** WHAT YOU SHOULD DO **
Extract the data exactly, missing nothing.

--- GIVEN INFORMATION Enclosed Below ---

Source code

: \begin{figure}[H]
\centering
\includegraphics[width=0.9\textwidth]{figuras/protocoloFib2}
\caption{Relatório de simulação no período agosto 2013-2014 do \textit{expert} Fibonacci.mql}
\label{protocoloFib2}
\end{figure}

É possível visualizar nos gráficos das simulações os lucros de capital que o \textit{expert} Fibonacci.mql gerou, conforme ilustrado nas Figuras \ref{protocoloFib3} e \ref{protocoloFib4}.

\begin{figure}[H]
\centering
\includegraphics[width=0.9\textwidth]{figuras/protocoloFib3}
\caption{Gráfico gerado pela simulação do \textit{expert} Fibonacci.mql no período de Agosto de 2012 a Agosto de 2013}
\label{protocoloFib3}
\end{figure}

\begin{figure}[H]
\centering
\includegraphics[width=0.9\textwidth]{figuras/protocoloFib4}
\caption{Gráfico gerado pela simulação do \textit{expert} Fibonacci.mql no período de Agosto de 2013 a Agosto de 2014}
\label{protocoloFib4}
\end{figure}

--- End of Enclosed GIVEN INFORMATION ---

** SOLUTION BELOW **
Source code

: \begin{figure}[H]
\centering
\includegraphics[width=0.9\textwidth]{figuras/protocoloFib2}
\caption{Relatório de simulação no período agosto 2013-2014 do \textit{expert} Fibonacci.mql}
\label{protocoloFib2}
\end{figure}

É possível visualizar nos gráficos das simulações os lucros de capital que o \textit{expert} Fibonacci.mql gerou, conforme ilustrado nas Figuras \ref{protocoloFib3} e \ref{protocoloFib4}.

\begin{figure}[H]
\centering
\includegraphics[width=0.9\textwidth]{figuras/protocoloFib3}
\caption{Gráfico gerado pela simulação do \textit{expert} Fibonacci.mql no período de Agosto de 2012 a Agosto de 2013}
\label{protocoloFib3}
\end{figure}

\begin{figure}[H]
\centering
\includegraphics[width=0.9\textwidth]{figuras/protocoloFib4}
\caption{Gráfico gerado pela simulação do \textit{expert} Fibonacci.mql no período de Agosto de 2013 a Agosto de 2014}
\label{protocoloFib4}
\end{figure}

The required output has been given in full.